-- Opening Marker --

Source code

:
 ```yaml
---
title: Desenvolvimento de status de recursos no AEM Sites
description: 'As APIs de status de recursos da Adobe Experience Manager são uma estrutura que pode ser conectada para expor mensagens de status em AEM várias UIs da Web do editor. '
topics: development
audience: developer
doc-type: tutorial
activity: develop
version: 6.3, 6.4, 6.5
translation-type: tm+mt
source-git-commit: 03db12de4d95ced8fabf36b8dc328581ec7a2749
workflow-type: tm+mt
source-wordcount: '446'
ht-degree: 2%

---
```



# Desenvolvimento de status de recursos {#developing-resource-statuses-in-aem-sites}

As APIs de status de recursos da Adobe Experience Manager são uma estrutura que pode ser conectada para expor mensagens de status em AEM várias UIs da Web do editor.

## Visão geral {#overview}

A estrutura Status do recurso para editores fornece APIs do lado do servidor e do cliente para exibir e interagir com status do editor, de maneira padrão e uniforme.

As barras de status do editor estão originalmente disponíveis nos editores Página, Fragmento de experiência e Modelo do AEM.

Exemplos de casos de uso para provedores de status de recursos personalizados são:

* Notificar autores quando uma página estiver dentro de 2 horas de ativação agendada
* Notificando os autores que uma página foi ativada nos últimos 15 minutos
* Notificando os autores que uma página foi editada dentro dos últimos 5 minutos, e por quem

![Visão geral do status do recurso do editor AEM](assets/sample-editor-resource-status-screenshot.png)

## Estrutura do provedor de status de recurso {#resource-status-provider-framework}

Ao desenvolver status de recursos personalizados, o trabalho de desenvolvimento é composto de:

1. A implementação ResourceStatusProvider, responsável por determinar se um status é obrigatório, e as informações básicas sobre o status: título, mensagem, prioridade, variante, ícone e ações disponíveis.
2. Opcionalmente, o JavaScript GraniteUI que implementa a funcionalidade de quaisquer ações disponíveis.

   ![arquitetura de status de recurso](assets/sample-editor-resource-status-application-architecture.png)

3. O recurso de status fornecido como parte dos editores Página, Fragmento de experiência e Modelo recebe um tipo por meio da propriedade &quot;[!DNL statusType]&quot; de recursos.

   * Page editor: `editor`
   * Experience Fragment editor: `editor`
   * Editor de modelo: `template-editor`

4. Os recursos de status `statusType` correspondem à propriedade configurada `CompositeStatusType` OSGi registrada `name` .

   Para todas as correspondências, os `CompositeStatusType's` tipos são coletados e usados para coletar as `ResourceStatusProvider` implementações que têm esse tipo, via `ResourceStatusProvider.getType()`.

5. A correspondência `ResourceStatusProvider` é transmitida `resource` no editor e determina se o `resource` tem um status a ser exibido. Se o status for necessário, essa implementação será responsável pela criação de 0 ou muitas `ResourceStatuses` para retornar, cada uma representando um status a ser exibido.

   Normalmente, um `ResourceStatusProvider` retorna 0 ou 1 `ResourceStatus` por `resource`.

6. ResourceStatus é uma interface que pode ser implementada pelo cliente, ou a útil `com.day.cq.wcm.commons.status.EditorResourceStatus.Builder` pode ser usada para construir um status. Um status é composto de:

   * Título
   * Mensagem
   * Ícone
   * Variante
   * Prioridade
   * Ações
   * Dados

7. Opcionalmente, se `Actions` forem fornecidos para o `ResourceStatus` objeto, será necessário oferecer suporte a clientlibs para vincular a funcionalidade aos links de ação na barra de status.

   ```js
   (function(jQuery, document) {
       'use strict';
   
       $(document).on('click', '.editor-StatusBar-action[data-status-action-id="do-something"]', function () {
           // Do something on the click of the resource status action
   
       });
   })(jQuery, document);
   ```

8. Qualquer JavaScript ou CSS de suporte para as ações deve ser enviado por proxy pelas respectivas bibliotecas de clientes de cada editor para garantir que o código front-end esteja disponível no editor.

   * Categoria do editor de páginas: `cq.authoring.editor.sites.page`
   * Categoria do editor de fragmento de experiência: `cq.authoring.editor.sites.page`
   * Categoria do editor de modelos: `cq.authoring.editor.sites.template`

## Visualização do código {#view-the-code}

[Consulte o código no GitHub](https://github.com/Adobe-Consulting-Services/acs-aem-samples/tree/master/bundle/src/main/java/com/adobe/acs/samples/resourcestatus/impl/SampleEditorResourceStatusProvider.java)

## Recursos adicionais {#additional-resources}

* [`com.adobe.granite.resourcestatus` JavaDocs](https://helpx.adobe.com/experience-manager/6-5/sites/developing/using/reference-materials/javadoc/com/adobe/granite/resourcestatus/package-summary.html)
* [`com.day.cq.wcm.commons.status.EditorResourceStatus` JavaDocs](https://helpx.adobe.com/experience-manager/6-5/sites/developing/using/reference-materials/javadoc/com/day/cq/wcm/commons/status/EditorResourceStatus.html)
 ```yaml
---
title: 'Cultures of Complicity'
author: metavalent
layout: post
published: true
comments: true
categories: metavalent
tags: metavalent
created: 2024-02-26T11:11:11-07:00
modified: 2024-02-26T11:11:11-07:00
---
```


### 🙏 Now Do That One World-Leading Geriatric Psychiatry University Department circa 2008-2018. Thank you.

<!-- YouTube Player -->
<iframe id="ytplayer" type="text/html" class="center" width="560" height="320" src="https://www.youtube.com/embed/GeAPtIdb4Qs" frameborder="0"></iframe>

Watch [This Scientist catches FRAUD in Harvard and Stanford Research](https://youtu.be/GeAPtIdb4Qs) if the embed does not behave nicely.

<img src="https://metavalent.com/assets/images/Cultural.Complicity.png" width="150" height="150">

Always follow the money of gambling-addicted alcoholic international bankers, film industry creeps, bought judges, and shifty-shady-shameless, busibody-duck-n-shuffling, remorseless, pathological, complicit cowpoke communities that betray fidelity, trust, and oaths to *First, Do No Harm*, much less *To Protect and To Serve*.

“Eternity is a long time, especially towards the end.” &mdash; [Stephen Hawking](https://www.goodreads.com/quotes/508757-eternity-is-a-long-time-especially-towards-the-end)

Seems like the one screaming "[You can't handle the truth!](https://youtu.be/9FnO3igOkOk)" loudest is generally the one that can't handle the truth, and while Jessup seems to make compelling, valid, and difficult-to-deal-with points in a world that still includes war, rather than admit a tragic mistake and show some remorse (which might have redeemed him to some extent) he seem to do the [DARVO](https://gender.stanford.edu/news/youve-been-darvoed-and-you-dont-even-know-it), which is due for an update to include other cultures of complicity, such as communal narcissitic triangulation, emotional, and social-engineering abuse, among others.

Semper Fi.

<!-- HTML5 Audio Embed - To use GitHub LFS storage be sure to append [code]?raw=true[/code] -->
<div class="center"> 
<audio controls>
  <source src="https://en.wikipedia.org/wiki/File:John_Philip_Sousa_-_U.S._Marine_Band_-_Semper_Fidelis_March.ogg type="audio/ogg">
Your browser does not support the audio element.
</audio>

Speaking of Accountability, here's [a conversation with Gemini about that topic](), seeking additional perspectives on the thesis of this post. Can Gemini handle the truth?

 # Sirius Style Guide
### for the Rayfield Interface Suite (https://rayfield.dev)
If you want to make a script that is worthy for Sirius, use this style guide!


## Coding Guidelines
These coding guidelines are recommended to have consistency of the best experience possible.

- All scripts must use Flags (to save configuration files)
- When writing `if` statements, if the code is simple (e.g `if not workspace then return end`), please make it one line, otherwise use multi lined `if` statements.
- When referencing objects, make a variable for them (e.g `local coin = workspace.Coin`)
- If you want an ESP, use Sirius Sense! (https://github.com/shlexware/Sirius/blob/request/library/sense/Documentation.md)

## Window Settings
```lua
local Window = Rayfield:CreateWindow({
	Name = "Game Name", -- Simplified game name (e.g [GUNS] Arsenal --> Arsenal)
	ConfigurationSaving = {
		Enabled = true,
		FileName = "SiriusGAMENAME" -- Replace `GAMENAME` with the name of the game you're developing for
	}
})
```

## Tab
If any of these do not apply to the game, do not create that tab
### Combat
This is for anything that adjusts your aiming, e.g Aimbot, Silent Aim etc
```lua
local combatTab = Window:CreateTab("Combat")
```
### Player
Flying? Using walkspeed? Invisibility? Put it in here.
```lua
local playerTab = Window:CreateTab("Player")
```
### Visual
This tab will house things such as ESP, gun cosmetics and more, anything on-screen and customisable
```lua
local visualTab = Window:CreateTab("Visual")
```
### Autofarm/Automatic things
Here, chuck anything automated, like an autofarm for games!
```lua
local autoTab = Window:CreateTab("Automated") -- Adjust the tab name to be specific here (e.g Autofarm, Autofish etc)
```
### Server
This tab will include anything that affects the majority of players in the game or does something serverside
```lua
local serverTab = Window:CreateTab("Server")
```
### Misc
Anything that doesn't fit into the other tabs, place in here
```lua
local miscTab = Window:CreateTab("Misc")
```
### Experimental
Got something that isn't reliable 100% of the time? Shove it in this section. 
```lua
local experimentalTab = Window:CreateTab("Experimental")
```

-- Closing Marker --

Beginning at the line above that contains "8. Qualquer JavaScript", return each line exactly through the line that contains "## Visualização do", and no others.

Finished exercise |
8. Qualquer JavaScript ou CSS de suporte para as ações deve ser enviado por proxy pelas respectivas bibliotecas de clientes de cada editor para garantir que o código front-end esteja disponível no editor.

   * Categoria do editor de páginas: `cq.authoring.editor.sites.page`
   * Categoria do editor de fragmento de experiência: `cq.authoring.editor.sites.page`
   * Categoria do editor de modelos: `cq.authoring.editor.sites.template`

## Visualização do código {#view-the-code}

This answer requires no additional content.